Des tombes. L'endroit pullulait de tombes par centaines. Les stèles étaient brunies par les années passées sous la colère des éléments. Dénouant la chemise de ma taille, je la revêtis. En me frictionnant les bras, des bribes de souvenirs me revinrent. Un visage à la beauté diabolique. Je me souvenais m'être dit qu'il était dangereux, ses yeux sombres lui donnaient un air de voyou. Et après, c'est le trou noir. Comment je me suis retrouvée ici ? Je n'en n'ai pas la moindre idée.

-Ariane !

Je me tournai en direction de la voix. Un homme au visage identique à celui de mes souvenirs. Entièrement vêtu de noir, de son cuir aux bottes, un pistolet nonchalamment posé sur son épaule. Il était adossé à une moto d'un rouge incarnat. Ai-je déjà mentionné son épaisse chevelure sombre et sa peau mate ?

Automatiquement, mon corps se mit en mouvement dans sa direction. Soudain, ça fit tilt dans ma tête. Si j'avais été un personnage de dessin animé, une ampoule se serait allumée au-dessus de ma tête.

-Liam.

Il avait une bonne tête de plus que moi, je dus lever les yeux pour rencontrer ses yeux insondables, deux puits sans fond, une abysse encore plus profonde que les fosses Marianne. Ses doigts s'aventurèrent sur mon visage, puis tracèrent la courbe de mes lèvres. Mon cœur était sur le point d'exploser.

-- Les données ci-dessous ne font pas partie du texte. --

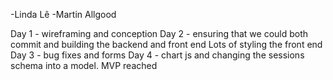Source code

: -Linda Lê
-Martin Allgood


Day 1 - wireframing and conception
Day 2 - ensuring that we could both commit and building the backend and front end Lots of styling the front end
Day 3 - bug fixes and forms
Day 4 - chart js and changing the sessions schema into a model. MVP reached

-Qu'est-ce qui s'est passé ?

-Un vilain coup.

Sa voix était envoutante, fascinante. Une merveille que je rêvais d'étudier de plus près.

-Quoi comme mauvais coup ?

Le son de ma voix était plat, sans aucune profondeur, comme si je me fichais de ce qui m'était arrivé. Rectification : je me fichais de ce qui m'était arrivé tant que sa main trainerait lentement le long de ma joue. Je m'écartai brusquement. Qu'est-ce qui me prenait, enfin ? Je retrouvai mes esprits et considérai Liam avec un mauvais œil. Ce genre de type était capable de vous embrouiller dès le premier regard, il respirait le danger. Tout comme moi. Et pourtant, je savais que j'en étais amoureuse. Terriblement. Et le pire dans tout ce remue-ménage ? Je savais qu'il partageait mes sentiments. Nous nous ressemblons suffisamment pour que nous puissions partager nous aimer d'un amour maudit. Même si Liam jouait plus sur la carte du type séduisant et moi sur l'insaisissable.

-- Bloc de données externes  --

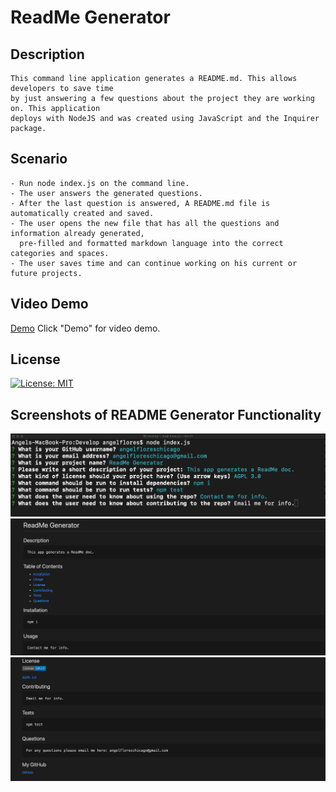 # ReadMe Generator

## Description
    This command line application generates a README.md. This allows developers to save time
    by just answering a few questions about the project they are working on. This application
    deploys with NodeJS and was created using JavaScript and the Inquirer package.

## Scenario
    - Run node index.js on the command line.
    - The user answers the generated questions.
    - After the last question is answered, A README.md file is automatically created and saved.
    - The user opens the new file that has all the questions and information already generated,
      pre-filled and formatted markdown language into the correct categories and spaces. 
    - The user saves time and can continue working on his current or future projects. 

## Video Demo

[Demo](https://drive.google.com/file/d/1a_kseJEmAt5I3nt5UeOFTOb_rmmXFQuu/view?usp=sharing)
Click "Demo" for video demo. 

## License

[![License: MIT](https://img.shields.io/badge/License-MIT-yellow.svg)](https://opensource.org/licenses/MIT)

## Screenshots of README Generator Functionality

<img src="./gif/demo3.png">
<img src="./gif/demo.png">
<img src="./gif/demo2.png">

-Notre dernier chasseur de prime t'a filé un mauvais coup. Je suis parti chercher des victuailles (il désigne un sachet) après t'avoir cachée dans ce cimetière. Qui viendrait te chercher ici ?

Je me souvenais de la fuite, des cavales, les chasseurs de prime à notre suite. Mon passé en était la cause et Liam m'aimait suffisamment pour m'avoir suivie. Nous vivions de vol, de choses pas très nettes, mais je m'en fichais. C'était, au contraire comme vivre quelque chose d'excitant. Ne jamais savoir ce qu'il pouvait survenir et pourtant continuer à avancer défiant toutes les lois. Tout ça à cause de ma participation à la sélection. J'ai tenté de l'assassiner et c'est revenu aux oreilles du roi. Il a envoyé ses sbires à mes trousses. Je suis traquée là où je pose le pied. Et pourtant j'ai l'impression de voler.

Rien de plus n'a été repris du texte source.